Evelyn Clair Thomas, (née Abplanalp; born December 2, 2003), known professionally as Evie Clair, is a musical artist and reality television personality who appeared on the twelfth season of the talent competition series America's Got Talent.

Early life
Clair is the daughter of Hillary and Amos Abplanalp and is the second oldest of five children, with one older brother and three younger sisters. Clair also has a step-brother, three step-sisters, and a half-sister from her mother's second marriage, all of whom are younger than her. She has been playing piano since she was two years old. On September 8, 2017, the day after Clair advanced to the America's Got Talent finals, she announced that her father had died from colon cancer.
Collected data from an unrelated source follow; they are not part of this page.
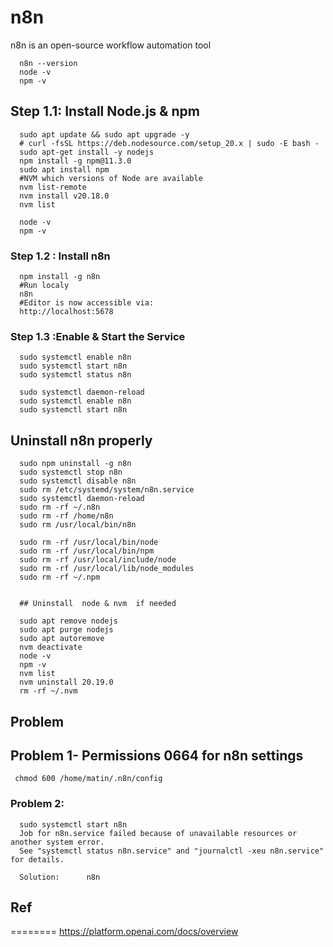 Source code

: # n8n
n8n is an open-source workflow automation tool

      n8n --version
      node -v
      npm -v


## Step 1.1: Install Node.js & npm

      sudo apt update && sudo apt upgrade -y 
      # curl -fsSL https://deb.nodesource.com/setup_20.x | sudo -E bash -
      sudo apt-get install -y nodejs
      npm install -g npm@11.3.0
      sudo apt install npm
      #NVM which versions of Node are available
      nvm list-remote
      nvm install v20.18.0
      nvm list
      
      node -v
      npm -v

### Step 1.2 : Install  n8n 

      npm install -g n8n
      #Run localy
      n8n      
      #Editor is now accessible via:
      http://localhost:5678   
      

### Step 1.3 :Enable & Start the Service
      sudo systemctl enable n8n
      sudo systemctl start n8n
      sudo systemctl status n8n

      sudo systemctl daemon-reload
      sudo systemctl enable n8n
      sudo systemctl start n8n
      
         



## Uninstall  n8n properly
      sudo npm uninstall -g n8n
      sudo systemctl stop n8n
      sudo systemctl disable n8n
      sudo rm /etc/systemd/system/n8n.service
      sudo systemctl daemon-reload
      sudo rm -rf ~/.n8n
      sudo rm -rf /home/n8n
      sudo rm /usr/local/bin/n8n

      sudo rm -rf /usr/local/bin/node
      sudo rm -rf /usr/local/bin/npm
      sudo rm -rf /usr/local/include/node
      sudo rm -rf /usr/local/lib/node_modules
      sudo rm -rf ~/.npm

      
      ## Uninstall  node & nvm  if needed
      
      sudo apt remove nodejs
      sudo apt purge nodejs
      sudo apt autoremove
      nvm deactivate
      node -v
      npm -v
      nvm list
      nvm uninstall 20.19.0
      rm -rf ~/.nvm




## Problem 

## Problem 1- Permissions 0664 for n8n settings
     chmod 600 /home/matin/.n8n/config
 

### Problem 2:
      sudo systemctl start n8n
      Job for n8n.service failed because of unavailable resources or another system error.
      See "systemctl status n8n.service" and "journalctl -xeu n8n.service" for details.

      Solution:      n8n

      

## Ref
========
https://platform.openai.com/docs/overview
Clair and her family are members of The Church of Jesus Christ of Latter-day Saints. On December 17, 2021, Evie married Clancy Thomas.

Career 
Clair began acting as a tap dancer in Anne at Hale Center Theater in Gilbert, Arizona at the age of eight. She sang the national anthem at an Arizona Diamondbacks' game.

America's Got Talent
Clair auditioned for America's Got Talent three times before getting on the show, auditioning with "Arms" by Christina Perri and won praise from Perri. Due to her father's death Clair was offered the opportunity to come back the following season, however she chose to stay on course and perform in the upcoming finals.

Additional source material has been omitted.